I'd make sure that you had the resources available to replace the throttle position sensor if it is bad, to keep from having to repeat the work. (aka at least find out if there is one in town...) sometimes i have problems getting parts same day, sometimes even next day. 
if your friends car is running properly, i would take your TPS and put it on his car. see if there is any difference. This can help eliminate possible issues from troubleshooting two problems. say your TPS and your coolant temp sensor are both misreading, you could pass by part of the answer and not know it b/c there was no instant change. misreading sensors can also occur when they are still reading, but not accurately.
when you swap any sensor, I reccommend disconnecting the battery for 10 minutes to reset the engine management. It will take a few minutes for everything to be properly set again after reaching operating temp.

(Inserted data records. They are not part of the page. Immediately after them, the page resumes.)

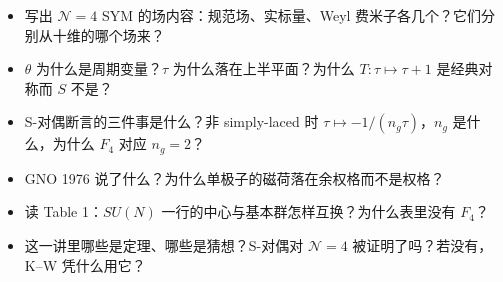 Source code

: \begin{checkbox}
\begin{itemize}
\item 写出 $\mathcal N=4$ SYM 的场内容：规范场、实标量、Weyl 费米子各几个？它们分别从十维的哪个场来？
\item $\theta$ 为什么是周期变量？$\tau$ 为什么落在上半平面？为什么 $T:\tau\mapsto\tau+1$ 是经典对称而 $S$ 不是？
\item S-对偶断言的三件事是什么？非 simply-laced 时 $\tau\mapsto-1/(n_g\tau)$，$n_g$ 是什么，为什么 $F_4$ 对应 $n_g=2$？
\item GNO 1976 说了什么？为什么单极子的磁荷落在余权格而不是权格？
\item 读 Table 1：$SU(N)$ 一行的中心与基本群怎样互换？为什么表里没有 $F_4$？
\item 这一讲里哪些是定理、哪些是猜想？S-对偶对 $\mathcal N=4$ 被证明了吗？若没有，K--W 凭什么用它？
\end{itemize}
\end{checkbox}
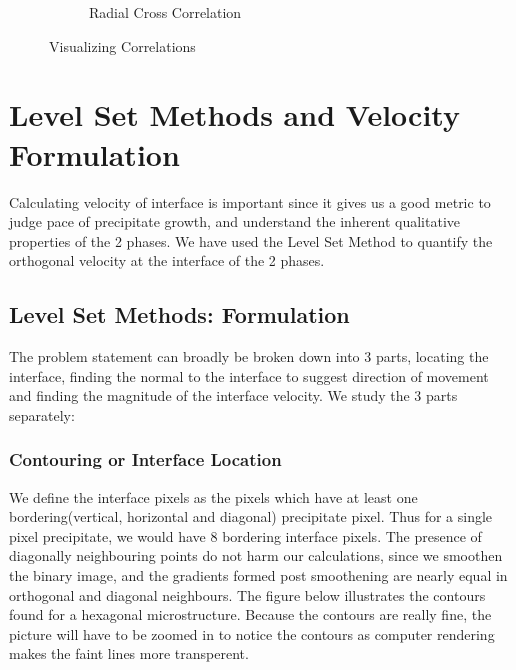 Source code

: \documentclass[12pt, a4paper]{report}
\begin{document}
\begin{figure}[H]
\begin{subfigure}{.45\textwidth}
  \caption{Radial Cross Correlation}
  \label{img:microstrImg}

\end{subfigure}

\caption{Visualizing Correlations}
\label{fig:test}
\end{figure}


\chapter{Level Set Methods and Velocity Formulation}

Calculating velocity of interface is important since it gives us a good metric to judge pace of precipitate growth, and understand the inherent qualitative properties of the 2 phases. We have used the Level Set Method to quantify the orthogonal velocity at the interface of the 2 phases.
 
\section{Level Set Methods: Formulation}
The problem statement can broadly be broken down into 3 parts, locating the interface, finding the normal to the interface to suggest direction of movement and finding the magnitude of the interface velocity. We study the 3 parts separately:

\subsection{Contouring or Interface Location}
We define the interface pixels as the pixels which have at least one bordering(vertical, horizontal and diagonal) precipitate pixel. Thus for a single pixel precipitate, we would have 8 bordering interface pixels. The presence of diagonally neighbouring points do not harm our calculations, since we smoothen the binary image, and the gradients formed post smoothening are nearly equal in orthogonal and diagonal neighbours. The figure below illustrates the contours found for a hexagonal microstructure. Because the contours are really fine, the picture will have to be zoomed in to notice the contours as computer rendering makes the faint lines more transperent.
\end{document}
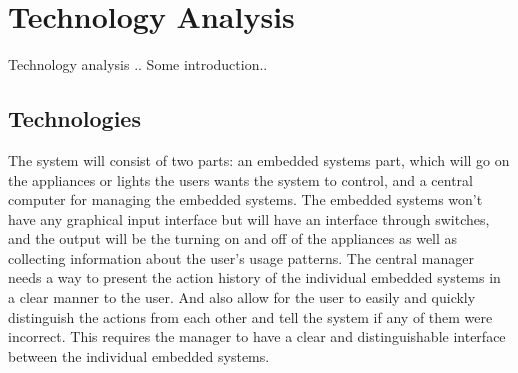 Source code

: \section{Technology Analysis}
\label{chap:Technology Analysis}
Technology analysis    .. Some introduction..
\subsection{Technologies}
\label{sub:Technologies}
The system will consist of two parts: an embedded systems part, which will go on
the appliances or lights the users wants the system to control, and a central
computer for managing the embedded systems. The embedded systems won't have any graphical input interface but will have an interface through switches, and the output will be the turning on and off of the appliances
as well as collecting information about the user's usage patterns.
The central manager needs a way to present the action history of the individual embedded systems in a clear manner to the user.
And also allow for the user to easily and quickly distinguish the actions from each other and tell the system if any of them were incorrect.
This requires the manager to have a clear and distinguishable interface between the individual embedded systems.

JayLew-I've never had problems calibrating my TPS when I got one. It took the engine a few minutes of driving to relearn the fuel/spark maps and regain perfect idle, but no problems calibrating. How do problems like calibration occur and how would you fix it? just curious incase I have to one day...

truman
peace


----------



## Prelude Guy (Jul 19, 2004)

dj42000_2000 said:


> the process of removing it can be quite a pain depending on the condition of the wires and how dirty everything is. anytime you're working after the air filter, getting crud or fluid into the engine is bad. basically to remove it you'll have to drop the intake side to the throttle body, the throttle body itself (which is held on by 4-6mm allen bolts), and all of the hoses/lines running to it. Be careful with the gasket unless you have another or are going to make one... the electrical connector is fairly large and is located about 4" away from the throttle body. installation is the reverse.
> I'd make sure that you had the resources available to replace the throttle position sensor if it is bad, to keep from having to repeat the work. (aka at least find out if there is one in town...) sometimes i have problems getting parts same day, sometimes even next day.
> if your friends car is running properly, i would take your TPS and put it on his car. see if there is any difference. This can help eliminate possible issues from troubleshooting two problems. say your TPS and your coolant temp sensor are both misreading, you could pass by part of the answer and not know it b/c there was no instant change. misreading sensors can also occur when they are still reading, but not accurately.
> when you swap any sensor, I reccommend disconnecting the battery for 10 minutes to reset the engine management. It will take a few minutes for everything to be properly set again after reaching operating temp.
> ...


Thanks for the help, Truman. I have a question though. I thought that the KA24E and KA24E were different. i thought the CTS was MUCH easier to change compared to the KA24DE. The instructions you posted are for all motors or just the KA24DE??

Thanks,

Andy


----------



## JayLew (Sep 15, 2002)

dj42000_2000 said:


> How do problems like calibration occur and how would you fix it? just curious incase I have to one day...
> 
> truman
> peace


What I mean is that when you take the TPS off of the throttle body, and then put it on a new throttle body, it will no longer read to the factory spec. I just think using a multimeter and constantly rotating the TPS untill it reads the right voltage isnt worth the hassle.


----------



## dj42000_2000 (Oct 19, 2004)

as far as TB, I am speaking for the DE, as that is what I own. as far as the specs and such, I don't know any more than that is what Tomorrows technician had... I just replaced mine, so as to avoid any problems in the future... other than that, I don't know, but i can find out more if you need me to, or ask a few technicians i know. My friend has the E on his car and I could take a look at his and tell you more...
hope that helps.

truman
peace


----------